> **WORK INSTRUCTION**:
With the pictures left out, print exactly the lines below that run from the one containing "- Nicola Brisotto" through the one containing "Special thanks to".

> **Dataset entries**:

########

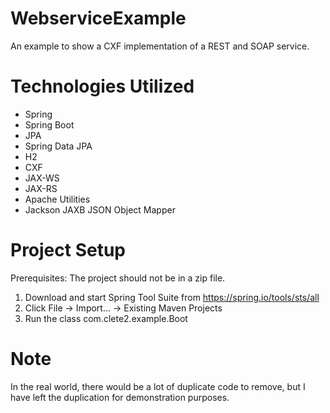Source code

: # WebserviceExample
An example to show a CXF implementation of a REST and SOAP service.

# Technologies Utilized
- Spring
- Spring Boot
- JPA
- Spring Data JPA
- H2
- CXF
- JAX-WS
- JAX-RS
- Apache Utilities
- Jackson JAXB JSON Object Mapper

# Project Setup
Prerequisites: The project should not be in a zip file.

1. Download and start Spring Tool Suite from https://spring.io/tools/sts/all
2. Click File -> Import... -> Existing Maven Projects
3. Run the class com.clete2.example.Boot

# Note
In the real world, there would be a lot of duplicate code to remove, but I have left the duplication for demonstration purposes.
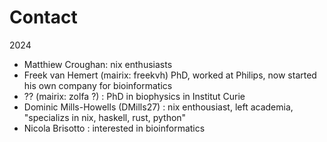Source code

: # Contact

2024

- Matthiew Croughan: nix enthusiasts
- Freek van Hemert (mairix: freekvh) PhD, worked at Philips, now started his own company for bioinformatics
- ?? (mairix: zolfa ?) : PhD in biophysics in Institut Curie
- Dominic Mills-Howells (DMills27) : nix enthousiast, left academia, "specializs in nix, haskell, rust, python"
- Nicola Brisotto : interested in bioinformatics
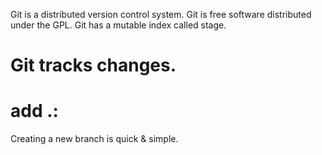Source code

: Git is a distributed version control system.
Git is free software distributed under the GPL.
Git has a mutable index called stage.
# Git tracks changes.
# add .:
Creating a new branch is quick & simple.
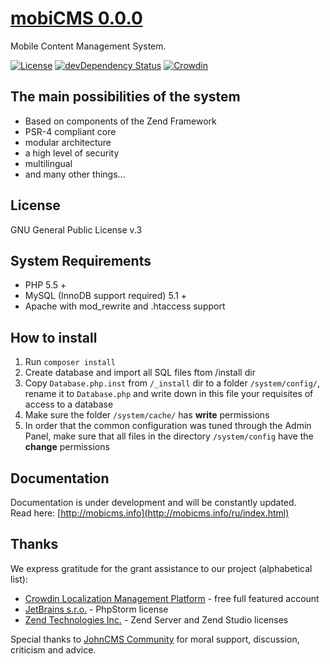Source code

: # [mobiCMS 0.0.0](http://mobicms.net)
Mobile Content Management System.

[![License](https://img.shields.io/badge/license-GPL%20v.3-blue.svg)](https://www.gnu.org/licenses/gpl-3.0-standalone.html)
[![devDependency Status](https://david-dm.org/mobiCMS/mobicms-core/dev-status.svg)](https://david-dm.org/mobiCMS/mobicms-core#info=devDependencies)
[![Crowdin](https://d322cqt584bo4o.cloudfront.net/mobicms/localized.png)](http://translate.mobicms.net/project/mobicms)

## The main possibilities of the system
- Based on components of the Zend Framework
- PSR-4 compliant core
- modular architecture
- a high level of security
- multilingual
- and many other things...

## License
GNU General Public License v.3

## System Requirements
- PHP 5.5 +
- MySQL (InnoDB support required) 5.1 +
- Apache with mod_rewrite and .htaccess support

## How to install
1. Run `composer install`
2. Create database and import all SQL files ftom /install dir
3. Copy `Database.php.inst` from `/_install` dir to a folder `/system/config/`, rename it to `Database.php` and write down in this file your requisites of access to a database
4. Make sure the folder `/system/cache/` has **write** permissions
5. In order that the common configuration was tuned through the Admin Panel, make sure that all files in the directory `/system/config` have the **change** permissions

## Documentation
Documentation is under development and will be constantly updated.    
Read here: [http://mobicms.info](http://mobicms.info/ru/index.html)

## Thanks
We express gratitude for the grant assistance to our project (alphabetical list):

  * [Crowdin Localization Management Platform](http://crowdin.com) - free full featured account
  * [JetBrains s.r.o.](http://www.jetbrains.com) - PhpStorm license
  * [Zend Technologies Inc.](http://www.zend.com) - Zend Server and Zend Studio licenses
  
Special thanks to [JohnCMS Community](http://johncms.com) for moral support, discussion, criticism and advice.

########

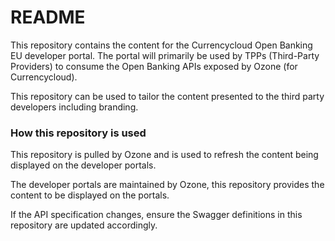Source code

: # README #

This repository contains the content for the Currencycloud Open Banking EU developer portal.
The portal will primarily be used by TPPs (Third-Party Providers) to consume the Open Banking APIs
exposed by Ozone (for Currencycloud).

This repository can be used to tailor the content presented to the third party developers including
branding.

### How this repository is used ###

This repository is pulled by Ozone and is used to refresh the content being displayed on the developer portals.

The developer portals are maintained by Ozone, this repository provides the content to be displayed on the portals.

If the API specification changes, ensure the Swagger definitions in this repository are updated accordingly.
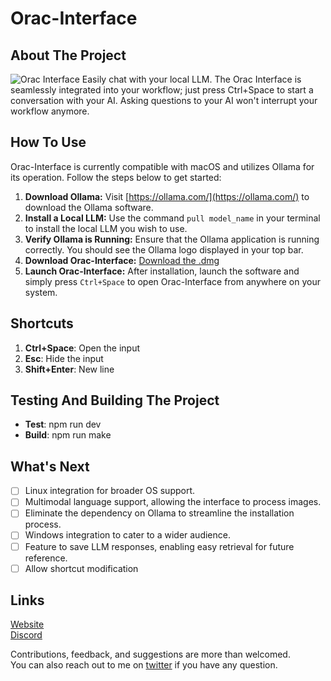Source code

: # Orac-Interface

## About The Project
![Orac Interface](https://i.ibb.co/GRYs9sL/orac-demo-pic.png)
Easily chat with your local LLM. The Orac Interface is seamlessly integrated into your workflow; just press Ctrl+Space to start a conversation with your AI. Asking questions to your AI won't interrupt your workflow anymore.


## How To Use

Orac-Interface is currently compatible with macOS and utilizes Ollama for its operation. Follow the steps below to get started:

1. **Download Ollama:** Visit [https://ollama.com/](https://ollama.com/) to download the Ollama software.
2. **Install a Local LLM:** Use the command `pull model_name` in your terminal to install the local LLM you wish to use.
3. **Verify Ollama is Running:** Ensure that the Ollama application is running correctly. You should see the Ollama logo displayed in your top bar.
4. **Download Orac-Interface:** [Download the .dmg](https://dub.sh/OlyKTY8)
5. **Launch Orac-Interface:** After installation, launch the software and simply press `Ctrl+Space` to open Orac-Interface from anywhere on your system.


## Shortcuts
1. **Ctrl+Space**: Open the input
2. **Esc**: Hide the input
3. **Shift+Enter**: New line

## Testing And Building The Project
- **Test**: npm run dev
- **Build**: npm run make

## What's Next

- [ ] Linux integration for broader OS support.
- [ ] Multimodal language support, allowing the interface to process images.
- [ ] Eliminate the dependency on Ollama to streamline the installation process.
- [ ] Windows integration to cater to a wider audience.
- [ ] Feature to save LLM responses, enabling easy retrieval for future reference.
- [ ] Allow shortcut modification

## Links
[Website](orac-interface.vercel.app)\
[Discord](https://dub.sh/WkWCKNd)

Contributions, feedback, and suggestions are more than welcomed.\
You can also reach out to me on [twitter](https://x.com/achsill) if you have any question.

########

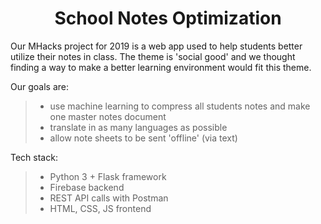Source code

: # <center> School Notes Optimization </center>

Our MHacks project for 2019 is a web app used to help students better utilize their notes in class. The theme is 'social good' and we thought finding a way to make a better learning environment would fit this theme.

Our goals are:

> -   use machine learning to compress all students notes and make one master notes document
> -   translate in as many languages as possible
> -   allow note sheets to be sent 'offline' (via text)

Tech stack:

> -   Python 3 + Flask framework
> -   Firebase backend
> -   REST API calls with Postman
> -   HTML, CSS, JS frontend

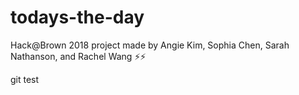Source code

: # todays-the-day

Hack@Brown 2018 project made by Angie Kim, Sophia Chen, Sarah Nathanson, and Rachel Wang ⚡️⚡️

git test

########

> **EXERCISE ANSWER**:
- Nicola Brisotto : interested in bioinformatics
Source code

: Git is a distributed version control system.
Git is free software distributed under the GPL.
Git has a mutable index called stage.
# Git tracks changes.
# add .:
Creating a new branch is quick & simple.
Source code

: # [mobiCMS 0.0.0](http://mobicms.net)
Mobile Content Management System.

[![License](https://img.shields.io/badge/license-GPL%20v.3-blue.svg)](https://www.gnu.org/licenses/gpl-3.0-standalone.html)
[![devDependency Status](https://david-dm.org/mobiCMS/mobicms-core/dev-status.svg)](https://david-dm.org/mobiCMS/mobicms-core#info=devDependencies)
[![Crowdin](https://d322cqt584bo4o.cloudfront.net/mobicms/localized.png)](http://translate.mobicms.net/project/mobicms)

## The main possibilities of the system
- Based on components of the Zend Framework
- PSR-4 compliant core
- modular architecture
- a high level of security
- multilingual
- and many other things...

## License
GNU General Public License v.3

## System Requirements
- PHP 5.5 +
- MySQL (InnoDB support required) 5.1 +
- Apache with mod_rewrite and .htaccess support

## How to install
1. Run `composer install`
2. Create database and import all SQL files ftom /install dir
3. Copy `Database.php.inst` from `/_install` dir to a folder `/system/config/`, rename it to `Database.php` and write down in this file your requisites of access to a database
4. Make sure the folder `/system/cache/` has **write** permissions
5. In order that the common configuration was tuned through the Admin Panel, make sure that all files in the directory `/system/config` have the **change** permissions

## Documentation
Documentation is under development and will be constantly updated.    
Read here: [http://mobicms.info](http://mobicms.info/ru/index.html)

## Thanks
We express gratitude for the grant assistance to our project (alphabetical list):

  * [Crowdin Localization Management Platform](http://crowdin.com) - free full featured account
  * [JetBrains s.r.o.](http://www.jetbrains.com) - PhpStorm license
  * [Zend Technologies Inc.](http://www.zend.com) - Zend Server and Zend Studio licenses
  
Special thanks to [JohnCMS Community](http://johncms.com) for moral support, discussion, criticism and advice.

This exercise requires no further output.